Covid, azioni legali contro chiusura centri estetici in Lombardia per il lockdown

La promessa dell'Unione Artigiani che si dice sconcertata per la decisione

Foto Pixabay

Centri estetici chiusi dal Dpcm firmato tra martedì e mercoledì dal premier Giuseppe Conte, se la Lombardia fosse effettivamente dichiarata zona a rischio 4 ("zona rossa"). E immediata la reazione dell'Unione Artigiani Milano e Monza-Brianza, che parla di «sconcerto».

«Questa scelta - rimarca Marco Accornero, presidente dell'Unione Artigiani - appare inaccettabile soprattutto a fronte degli impegni profusi dalle singole attività per ottemperare ai precisi protocolli di salute e sicurezza, che hanno comportato anche ingenti investimenti.

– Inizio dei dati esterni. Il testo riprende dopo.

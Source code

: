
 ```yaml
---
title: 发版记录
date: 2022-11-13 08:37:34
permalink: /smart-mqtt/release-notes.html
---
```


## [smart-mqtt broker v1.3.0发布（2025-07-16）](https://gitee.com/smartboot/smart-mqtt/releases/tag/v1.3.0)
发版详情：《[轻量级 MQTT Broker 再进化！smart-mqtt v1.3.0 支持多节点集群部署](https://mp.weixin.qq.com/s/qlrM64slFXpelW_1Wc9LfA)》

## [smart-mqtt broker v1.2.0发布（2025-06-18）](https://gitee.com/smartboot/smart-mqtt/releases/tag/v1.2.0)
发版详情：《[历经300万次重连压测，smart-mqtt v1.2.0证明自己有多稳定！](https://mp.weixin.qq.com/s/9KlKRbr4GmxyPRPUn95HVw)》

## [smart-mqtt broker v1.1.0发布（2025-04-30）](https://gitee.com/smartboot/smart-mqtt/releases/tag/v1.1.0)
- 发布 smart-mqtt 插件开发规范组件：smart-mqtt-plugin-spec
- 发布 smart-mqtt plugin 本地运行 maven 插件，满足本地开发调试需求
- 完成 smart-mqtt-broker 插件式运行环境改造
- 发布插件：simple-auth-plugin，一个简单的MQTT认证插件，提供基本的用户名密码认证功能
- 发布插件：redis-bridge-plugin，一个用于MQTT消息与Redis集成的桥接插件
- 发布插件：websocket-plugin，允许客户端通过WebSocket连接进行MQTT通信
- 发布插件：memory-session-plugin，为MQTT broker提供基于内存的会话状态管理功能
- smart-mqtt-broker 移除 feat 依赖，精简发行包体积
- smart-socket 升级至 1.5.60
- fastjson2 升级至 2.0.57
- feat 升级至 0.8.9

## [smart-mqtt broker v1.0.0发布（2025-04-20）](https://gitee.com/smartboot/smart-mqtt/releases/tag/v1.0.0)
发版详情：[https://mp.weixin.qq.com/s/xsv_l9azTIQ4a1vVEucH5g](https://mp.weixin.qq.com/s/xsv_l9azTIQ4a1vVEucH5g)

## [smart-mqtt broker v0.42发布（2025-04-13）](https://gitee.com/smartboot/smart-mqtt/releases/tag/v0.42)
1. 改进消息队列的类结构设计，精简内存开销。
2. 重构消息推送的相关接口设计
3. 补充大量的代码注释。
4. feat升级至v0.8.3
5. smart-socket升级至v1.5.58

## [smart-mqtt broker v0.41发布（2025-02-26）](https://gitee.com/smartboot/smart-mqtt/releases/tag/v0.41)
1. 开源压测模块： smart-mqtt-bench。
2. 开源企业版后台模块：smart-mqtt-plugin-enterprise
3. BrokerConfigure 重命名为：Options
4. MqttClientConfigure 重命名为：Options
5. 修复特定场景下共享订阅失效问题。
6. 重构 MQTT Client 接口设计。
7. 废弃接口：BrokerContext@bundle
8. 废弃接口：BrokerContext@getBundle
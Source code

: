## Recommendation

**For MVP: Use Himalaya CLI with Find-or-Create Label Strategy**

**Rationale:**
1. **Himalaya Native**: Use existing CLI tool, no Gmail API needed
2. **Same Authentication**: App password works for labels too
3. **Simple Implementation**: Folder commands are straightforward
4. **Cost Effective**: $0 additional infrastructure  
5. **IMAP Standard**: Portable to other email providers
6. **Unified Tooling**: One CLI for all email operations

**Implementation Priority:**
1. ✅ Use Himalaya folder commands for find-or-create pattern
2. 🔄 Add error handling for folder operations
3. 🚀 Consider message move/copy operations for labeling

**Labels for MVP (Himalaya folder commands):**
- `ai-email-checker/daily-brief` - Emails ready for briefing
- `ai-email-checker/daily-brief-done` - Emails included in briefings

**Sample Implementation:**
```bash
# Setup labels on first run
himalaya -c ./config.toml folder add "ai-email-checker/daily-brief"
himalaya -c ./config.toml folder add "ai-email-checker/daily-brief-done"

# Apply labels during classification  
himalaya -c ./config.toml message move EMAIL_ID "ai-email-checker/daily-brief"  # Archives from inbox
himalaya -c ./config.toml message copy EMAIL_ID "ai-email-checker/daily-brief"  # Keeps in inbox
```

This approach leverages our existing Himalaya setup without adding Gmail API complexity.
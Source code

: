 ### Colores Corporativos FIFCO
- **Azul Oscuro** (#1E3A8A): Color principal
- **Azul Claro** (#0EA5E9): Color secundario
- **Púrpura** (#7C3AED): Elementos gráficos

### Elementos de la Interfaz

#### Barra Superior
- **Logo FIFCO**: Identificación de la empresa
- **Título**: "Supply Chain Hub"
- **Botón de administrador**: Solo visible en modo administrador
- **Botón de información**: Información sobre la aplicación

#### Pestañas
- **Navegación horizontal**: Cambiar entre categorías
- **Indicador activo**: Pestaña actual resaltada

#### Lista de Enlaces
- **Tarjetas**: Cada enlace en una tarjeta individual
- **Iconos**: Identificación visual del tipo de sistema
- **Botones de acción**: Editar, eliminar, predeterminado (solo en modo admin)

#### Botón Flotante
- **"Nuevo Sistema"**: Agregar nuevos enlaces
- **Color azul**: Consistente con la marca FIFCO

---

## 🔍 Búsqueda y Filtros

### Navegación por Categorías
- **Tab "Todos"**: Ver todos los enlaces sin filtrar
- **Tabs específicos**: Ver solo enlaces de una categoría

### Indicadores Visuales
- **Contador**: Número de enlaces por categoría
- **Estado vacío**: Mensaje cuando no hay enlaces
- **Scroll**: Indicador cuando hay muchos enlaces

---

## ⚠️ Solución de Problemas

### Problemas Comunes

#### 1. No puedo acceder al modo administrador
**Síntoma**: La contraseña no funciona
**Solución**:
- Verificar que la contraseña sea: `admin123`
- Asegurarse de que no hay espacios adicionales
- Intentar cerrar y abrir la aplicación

La serrata dei centri estetici rischia di produrre l’esplosione dell’esercizio abusivo della professione a domicilio e del lavoro nero». 

L'Unione minaccia azioni legali per scongiurare la chiusura dei centri estetici. «In virtù di questa situazione - conclude Accornero - stiamo chiedendo al nostro ufficio legale approfondite valutazioni per le quali riserviamo ogni azione a tutela della categoria». Come si sa, sono stati invece "graziati" i parrucchieri e barbieri, che potranno continuare a essere aperti.